### Work required
Among the lines of the records, find all that carry the word "svelte" and copy them.

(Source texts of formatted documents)
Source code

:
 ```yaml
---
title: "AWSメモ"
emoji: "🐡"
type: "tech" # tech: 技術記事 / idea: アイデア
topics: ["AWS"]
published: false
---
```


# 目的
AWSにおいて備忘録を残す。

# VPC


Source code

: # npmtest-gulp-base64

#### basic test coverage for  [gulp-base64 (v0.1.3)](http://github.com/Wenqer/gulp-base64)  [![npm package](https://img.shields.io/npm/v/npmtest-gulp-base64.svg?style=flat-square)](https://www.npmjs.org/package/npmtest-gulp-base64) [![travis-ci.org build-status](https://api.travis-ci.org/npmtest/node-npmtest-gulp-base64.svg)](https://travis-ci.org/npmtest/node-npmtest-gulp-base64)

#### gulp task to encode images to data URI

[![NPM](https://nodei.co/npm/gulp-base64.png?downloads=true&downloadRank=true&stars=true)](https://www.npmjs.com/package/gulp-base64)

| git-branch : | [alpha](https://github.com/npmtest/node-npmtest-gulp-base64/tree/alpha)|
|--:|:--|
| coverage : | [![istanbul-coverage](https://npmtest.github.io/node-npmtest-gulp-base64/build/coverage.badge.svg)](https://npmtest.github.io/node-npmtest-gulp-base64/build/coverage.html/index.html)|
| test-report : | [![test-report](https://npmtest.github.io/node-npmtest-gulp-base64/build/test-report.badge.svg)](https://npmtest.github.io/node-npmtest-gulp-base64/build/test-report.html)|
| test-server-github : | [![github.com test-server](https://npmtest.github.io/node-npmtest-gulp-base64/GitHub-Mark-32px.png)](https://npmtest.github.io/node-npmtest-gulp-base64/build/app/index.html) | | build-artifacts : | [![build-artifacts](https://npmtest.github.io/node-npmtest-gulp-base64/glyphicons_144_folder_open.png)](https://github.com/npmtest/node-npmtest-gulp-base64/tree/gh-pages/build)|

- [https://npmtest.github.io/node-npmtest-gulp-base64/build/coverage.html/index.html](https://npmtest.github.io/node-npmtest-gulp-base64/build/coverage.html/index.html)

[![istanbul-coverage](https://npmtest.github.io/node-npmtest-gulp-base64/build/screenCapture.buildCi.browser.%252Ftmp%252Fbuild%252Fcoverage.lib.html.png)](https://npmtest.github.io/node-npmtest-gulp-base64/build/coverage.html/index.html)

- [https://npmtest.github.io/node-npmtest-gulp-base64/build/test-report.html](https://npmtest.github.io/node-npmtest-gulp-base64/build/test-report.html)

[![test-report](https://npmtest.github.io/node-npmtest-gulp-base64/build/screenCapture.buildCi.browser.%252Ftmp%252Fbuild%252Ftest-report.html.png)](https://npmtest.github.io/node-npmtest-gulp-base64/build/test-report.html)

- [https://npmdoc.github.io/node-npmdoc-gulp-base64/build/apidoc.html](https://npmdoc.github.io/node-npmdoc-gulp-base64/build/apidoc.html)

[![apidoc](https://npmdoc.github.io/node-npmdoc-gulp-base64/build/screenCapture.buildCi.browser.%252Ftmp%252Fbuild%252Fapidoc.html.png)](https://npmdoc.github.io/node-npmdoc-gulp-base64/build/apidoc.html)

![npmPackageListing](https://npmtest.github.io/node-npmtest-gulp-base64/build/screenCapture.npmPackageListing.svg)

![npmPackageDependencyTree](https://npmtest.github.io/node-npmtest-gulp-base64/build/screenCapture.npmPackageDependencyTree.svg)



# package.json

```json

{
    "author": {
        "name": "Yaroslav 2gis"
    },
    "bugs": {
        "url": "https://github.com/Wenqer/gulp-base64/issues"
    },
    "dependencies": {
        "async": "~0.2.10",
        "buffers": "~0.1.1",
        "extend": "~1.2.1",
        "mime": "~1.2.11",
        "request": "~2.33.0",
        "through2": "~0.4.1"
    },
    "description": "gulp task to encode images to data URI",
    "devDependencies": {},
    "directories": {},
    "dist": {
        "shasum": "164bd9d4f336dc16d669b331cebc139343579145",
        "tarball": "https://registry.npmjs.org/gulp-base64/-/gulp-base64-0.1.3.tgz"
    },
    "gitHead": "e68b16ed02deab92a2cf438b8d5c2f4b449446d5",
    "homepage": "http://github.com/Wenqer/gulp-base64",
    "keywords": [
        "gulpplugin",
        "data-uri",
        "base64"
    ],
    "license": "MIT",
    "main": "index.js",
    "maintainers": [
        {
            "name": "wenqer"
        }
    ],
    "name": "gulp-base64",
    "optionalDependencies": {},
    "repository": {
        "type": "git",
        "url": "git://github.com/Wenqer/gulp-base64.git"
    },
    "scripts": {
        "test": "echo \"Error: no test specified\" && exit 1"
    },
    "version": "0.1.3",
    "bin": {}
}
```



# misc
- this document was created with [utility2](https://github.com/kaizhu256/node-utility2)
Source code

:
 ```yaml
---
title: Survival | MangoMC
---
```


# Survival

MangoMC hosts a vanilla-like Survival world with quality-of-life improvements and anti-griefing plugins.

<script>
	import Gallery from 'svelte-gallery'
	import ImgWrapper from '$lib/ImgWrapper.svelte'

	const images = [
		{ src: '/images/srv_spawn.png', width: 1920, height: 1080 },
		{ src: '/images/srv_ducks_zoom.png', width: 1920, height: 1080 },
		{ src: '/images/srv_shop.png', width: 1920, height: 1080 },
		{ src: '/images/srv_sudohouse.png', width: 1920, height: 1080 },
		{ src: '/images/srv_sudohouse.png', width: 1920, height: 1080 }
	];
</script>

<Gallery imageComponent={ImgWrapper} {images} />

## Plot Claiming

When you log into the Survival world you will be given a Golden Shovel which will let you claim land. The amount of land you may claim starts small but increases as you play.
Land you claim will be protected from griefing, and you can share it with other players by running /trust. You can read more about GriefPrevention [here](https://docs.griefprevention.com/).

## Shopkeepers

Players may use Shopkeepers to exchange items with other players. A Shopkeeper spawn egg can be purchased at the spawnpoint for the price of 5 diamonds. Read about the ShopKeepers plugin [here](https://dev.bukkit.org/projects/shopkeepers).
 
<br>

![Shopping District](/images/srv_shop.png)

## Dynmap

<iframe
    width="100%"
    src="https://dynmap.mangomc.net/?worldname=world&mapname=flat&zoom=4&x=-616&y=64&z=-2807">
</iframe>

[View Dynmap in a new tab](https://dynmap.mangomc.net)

--

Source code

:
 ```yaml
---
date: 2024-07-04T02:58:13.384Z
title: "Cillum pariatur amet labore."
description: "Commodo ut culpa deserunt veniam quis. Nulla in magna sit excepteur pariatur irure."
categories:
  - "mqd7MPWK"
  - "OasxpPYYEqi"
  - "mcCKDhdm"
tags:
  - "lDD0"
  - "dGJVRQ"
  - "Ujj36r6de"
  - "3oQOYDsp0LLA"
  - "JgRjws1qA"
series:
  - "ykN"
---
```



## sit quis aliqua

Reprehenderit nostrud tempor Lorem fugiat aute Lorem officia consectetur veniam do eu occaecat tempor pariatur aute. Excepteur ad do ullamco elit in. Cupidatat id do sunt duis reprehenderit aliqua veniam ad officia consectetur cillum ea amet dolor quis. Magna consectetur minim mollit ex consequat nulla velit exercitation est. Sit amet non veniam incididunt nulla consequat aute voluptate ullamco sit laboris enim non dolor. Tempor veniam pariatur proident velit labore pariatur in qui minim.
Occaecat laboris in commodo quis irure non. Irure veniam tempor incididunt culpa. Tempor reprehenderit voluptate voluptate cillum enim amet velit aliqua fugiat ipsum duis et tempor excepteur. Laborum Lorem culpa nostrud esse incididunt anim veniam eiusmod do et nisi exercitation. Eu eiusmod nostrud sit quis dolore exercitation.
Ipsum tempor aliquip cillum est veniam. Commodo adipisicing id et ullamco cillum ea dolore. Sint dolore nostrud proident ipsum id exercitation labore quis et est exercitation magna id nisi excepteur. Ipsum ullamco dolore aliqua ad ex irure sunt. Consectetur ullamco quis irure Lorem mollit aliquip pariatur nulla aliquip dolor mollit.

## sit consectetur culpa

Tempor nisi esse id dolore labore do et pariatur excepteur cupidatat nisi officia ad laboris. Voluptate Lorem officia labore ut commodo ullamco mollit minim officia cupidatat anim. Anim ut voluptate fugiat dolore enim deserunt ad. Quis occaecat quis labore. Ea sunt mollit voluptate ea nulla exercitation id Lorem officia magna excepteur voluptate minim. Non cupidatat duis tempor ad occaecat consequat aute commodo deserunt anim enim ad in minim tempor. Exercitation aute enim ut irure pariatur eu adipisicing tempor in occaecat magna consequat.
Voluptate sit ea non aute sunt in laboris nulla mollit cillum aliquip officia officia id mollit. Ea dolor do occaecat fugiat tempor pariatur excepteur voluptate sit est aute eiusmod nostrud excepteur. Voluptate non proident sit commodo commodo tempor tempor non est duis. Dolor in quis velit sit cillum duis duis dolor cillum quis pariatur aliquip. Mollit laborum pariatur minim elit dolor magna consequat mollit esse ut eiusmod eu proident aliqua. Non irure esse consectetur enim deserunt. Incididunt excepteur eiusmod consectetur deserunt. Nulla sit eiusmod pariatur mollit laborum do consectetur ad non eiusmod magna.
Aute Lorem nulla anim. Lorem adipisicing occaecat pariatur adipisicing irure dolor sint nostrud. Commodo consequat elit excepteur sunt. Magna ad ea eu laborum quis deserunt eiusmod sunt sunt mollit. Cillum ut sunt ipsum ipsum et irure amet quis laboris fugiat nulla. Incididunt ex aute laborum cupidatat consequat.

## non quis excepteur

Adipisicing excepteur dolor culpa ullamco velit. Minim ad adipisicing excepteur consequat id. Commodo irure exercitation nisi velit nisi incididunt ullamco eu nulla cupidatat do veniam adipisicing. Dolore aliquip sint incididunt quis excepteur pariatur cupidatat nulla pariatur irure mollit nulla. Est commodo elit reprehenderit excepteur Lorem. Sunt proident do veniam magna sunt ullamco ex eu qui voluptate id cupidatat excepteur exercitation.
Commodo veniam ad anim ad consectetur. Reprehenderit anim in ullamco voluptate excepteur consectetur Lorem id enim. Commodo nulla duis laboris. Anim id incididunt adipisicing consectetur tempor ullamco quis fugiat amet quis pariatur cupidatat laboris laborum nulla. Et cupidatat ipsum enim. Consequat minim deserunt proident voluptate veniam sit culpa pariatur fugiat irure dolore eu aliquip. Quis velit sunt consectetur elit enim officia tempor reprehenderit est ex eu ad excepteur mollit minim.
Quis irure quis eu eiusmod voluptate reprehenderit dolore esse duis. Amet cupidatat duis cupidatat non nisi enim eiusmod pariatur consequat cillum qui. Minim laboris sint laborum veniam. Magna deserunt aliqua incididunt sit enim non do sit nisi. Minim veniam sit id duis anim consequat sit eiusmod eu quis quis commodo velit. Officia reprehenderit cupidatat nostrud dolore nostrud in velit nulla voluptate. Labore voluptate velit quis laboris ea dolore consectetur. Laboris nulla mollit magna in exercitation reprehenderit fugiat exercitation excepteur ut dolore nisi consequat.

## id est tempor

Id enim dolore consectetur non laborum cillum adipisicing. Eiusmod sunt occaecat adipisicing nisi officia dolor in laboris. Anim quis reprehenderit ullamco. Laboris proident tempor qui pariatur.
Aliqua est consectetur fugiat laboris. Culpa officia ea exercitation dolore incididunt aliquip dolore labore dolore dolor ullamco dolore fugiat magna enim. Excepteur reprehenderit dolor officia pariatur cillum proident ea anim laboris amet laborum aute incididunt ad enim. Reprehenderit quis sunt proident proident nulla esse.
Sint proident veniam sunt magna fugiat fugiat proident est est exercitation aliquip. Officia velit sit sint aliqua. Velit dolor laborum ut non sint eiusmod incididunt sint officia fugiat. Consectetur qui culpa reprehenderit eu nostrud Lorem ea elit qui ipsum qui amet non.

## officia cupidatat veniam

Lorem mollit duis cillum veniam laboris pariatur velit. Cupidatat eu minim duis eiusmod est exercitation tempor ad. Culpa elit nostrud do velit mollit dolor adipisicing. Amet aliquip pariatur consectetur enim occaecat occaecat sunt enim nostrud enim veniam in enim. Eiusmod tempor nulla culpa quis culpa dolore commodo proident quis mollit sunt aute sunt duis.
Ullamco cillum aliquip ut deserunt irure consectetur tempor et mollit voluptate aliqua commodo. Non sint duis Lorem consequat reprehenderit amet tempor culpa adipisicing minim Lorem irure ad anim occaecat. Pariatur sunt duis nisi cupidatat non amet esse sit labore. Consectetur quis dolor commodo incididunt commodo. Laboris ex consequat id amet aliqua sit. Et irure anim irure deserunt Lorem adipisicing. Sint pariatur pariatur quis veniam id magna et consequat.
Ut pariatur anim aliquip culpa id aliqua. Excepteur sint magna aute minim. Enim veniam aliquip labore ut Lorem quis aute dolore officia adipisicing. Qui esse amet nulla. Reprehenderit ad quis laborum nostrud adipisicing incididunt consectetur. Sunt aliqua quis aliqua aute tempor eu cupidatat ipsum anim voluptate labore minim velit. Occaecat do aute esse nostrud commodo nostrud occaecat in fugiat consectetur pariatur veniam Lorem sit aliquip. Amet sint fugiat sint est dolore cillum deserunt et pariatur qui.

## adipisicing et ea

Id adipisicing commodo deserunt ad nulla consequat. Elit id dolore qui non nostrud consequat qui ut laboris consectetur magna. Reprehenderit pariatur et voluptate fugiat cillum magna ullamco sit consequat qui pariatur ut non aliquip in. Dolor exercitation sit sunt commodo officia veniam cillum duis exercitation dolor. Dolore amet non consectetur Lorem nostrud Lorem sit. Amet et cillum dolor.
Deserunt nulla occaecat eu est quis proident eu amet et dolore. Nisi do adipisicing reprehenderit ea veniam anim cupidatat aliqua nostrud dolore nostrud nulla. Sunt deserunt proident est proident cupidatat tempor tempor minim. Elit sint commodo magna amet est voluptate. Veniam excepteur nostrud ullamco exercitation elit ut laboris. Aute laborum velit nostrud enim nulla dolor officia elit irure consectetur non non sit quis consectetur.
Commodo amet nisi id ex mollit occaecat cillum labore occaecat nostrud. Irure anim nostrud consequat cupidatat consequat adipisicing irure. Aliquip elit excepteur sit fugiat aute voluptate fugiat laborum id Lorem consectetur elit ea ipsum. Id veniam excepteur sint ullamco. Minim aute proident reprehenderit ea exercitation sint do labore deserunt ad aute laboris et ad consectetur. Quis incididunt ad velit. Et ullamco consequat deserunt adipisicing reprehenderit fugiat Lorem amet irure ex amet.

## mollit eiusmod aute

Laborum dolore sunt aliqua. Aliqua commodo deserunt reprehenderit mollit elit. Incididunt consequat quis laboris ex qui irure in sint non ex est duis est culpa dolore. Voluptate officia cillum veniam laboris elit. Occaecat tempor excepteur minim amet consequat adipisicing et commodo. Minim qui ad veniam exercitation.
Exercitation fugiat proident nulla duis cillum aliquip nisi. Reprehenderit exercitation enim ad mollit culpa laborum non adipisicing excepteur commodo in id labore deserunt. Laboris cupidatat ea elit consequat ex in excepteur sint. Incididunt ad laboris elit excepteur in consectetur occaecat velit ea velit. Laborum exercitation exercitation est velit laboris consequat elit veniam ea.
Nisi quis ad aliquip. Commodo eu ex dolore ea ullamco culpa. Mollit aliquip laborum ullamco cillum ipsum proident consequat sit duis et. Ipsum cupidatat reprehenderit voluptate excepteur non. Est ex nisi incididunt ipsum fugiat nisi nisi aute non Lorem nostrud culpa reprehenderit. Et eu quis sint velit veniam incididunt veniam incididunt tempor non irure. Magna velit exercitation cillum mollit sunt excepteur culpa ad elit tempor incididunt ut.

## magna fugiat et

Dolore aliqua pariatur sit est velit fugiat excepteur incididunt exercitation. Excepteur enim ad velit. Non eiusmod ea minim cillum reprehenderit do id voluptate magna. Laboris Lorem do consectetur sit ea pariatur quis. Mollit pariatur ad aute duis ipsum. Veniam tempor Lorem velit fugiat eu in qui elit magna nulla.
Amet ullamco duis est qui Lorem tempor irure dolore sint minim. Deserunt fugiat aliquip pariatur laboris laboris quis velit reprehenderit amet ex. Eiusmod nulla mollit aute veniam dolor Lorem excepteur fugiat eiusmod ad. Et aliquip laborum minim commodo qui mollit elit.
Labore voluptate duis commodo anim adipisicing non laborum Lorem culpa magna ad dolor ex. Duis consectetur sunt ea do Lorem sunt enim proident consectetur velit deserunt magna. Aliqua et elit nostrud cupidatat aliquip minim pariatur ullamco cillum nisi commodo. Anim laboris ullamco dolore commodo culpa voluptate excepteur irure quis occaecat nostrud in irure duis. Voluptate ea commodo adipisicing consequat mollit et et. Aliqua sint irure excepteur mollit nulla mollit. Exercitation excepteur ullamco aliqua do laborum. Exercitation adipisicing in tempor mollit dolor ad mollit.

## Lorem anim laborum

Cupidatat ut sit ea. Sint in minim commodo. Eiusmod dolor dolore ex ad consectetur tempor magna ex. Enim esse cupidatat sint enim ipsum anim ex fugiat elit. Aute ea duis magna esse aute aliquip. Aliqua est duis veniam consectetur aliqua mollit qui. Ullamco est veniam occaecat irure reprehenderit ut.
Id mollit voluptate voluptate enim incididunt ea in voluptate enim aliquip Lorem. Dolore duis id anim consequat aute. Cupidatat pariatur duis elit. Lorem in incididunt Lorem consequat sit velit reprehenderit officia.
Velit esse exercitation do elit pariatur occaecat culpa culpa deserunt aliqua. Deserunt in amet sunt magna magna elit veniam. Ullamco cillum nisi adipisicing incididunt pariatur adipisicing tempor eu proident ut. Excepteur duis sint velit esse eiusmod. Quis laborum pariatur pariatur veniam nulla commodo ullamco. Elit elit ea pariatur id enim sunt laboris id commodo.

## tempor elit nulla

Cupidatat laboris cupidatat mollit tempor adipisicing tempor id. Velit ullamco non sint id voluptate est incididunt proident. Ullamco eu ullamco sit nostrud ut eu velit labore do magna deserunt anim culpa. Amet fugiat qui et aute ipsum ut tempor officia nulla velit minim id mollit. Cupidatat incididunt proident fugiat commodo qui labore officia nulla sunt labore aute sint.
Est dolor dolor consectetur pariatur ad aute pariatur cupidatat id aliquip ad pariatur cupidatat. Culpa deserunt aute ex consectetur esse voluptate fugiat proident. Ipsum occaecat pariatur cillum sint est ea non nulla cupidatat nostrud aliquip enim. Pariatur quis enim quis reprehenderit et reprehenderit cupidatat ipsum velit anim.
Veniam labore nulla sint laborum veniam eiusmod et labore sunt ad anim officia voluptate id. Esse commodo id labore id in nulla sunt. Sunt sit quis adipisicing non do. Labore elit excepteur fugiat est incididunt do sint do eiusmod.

### Your solution
	import Gallery from 'svelte-gallery'
	import ImgWrapper from '$lib/ImgWrapper.svelte'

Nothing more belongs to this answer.